Source texts of formatted documents

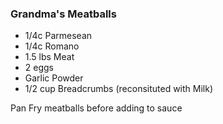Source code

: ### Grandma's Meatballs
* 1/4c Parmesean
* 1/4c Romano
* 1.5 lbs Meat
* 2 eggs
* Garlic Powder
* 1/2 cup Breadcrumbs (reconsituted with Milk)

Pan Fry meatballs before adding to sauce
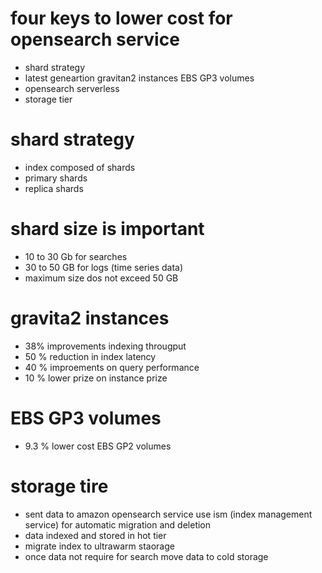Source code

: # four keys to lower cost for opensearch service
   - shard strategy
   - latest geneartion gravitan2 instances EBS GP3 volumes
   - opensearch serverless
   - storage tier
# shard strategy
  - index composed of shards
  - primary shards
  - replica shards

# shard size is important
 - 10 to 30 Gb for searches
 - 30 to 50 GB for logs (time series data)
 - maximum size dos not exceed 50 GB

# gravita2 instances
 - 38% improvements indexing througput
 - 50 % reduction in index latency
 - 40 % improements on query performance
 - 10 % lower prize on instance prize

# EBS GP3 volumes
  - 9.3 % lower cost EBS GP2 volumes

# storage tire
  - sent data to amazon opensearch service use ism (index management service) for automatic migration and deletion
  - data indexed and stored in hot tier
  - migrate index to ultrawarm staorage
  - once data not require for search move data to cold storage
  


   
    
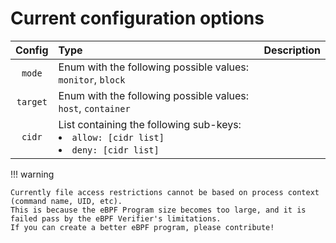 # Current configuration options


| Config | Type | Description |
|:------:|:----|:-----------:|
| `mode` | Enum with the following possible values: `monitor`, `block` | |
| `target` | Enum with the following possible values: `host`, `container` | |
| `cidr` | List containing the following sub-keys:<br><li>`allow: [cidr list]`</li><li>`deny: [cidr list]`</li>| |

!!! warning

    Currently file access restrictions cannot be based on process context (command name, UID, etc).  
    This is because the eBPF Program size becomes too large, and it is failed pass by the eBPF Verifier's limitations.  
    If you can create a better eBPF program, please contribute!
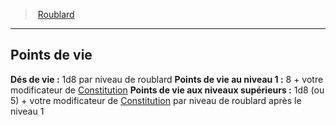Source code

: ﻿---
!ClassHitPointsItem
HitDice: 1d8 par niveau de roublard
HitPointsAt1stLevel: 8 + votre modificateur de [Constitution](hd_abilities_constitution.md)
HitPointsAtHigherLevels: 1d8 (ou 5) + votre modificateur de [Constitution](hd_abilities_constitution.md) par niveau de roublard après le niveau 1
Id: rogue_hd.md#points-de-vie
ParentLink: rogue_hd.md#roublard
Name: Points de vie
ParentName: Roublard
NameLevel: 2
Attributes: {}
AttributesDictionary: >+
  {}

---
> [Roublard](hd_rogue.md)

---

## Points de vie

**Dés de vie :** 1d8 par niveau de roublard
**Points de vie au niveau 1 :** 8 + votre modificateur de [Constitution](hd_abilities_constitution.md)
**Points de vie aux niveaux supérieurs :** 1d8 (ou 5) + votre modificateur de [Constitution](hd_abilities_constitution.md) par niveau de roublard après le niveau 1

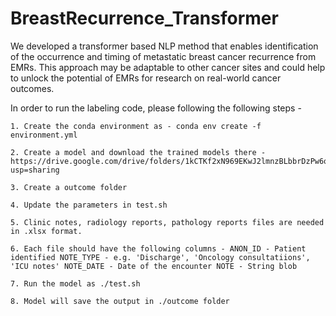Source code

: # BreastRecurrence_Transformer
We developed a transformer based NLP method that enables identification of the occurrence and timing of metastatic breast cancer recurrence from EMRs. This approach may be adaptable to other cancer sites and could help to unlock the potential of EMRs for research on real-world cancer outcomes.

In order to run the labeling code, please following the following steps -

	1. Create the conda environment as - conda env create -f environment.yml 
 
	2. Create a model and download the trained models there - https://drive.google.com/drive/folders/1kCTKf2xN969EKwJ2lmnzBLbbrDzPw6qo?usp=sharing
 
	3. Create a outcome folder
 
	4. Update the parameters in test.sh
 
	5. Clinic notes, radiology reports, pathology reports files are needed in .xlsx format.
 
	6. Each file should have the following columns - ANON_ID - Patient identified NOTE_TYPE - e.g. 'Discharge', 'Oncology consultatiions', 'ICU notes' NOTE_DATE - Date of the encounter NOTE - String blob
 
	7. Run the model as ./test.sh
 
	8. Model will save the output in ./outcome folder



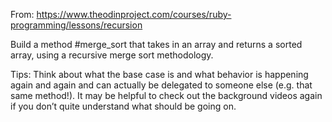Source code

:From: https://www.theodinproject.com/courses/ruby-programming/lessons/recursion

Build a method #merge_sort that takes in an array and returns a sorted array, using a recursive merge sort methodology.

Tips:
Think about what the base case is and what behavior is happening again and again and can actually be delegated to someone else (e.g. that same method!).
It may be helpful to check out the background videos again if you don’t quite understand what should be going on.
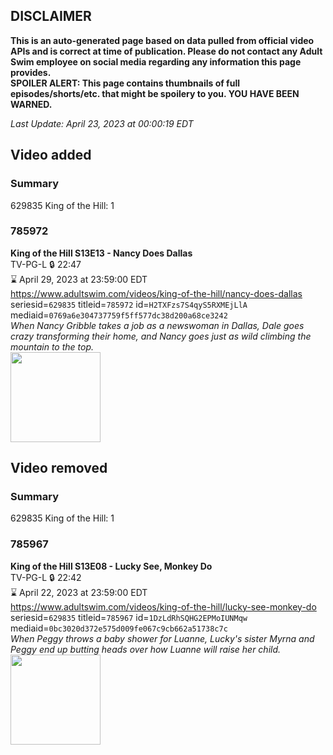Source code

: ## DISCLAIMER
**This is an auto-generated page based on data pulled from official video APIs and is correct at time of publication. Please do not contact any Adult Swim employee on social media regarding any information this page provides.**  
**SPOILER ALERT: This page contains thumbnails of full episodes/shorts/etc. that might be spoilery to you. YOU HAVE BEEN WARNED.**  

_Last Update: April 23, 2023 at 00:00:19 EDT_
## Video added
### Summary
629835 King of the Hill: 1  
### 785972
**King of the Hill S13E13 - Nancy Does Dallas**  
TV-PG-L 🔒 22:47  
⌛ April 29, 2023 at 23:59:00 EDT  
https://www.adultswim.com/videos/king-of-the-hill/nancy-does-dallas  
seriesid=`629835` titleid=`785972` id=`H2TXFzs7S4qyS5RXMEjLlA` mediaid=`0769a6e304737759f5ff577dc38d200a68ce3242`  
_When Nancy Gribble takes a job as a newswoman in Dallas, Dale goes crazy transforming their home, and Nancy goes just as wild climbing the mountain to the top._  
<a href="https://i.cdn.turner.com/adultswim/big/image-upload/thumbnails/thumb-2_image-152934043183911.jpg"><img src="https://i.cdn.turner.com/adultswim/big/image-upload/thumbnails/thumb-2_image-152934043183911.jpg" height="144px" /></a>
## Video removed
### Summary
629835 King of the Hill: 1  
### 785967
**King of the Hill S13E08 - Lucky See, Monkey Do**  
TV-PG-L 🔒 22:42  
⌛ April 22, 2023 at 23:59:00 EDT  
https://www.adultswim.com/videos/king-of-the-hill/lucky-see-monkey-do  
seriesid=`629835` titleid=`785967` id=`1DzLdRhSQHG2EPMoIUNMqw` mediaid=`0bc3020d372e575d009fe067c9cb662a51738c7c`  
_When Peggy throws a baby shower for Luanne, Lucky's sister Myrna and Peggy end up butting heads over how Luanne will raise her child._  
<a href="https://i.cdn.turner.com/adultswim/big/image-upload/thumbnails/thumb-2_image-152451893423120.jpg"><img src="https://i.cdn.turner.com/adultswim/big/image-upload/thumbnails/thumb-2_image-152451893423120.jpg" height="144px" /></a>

→ **What you will do**
Count the lines above in which the string "href" occurs. Give that number and nothing else.

→ **Result for this exercise**
2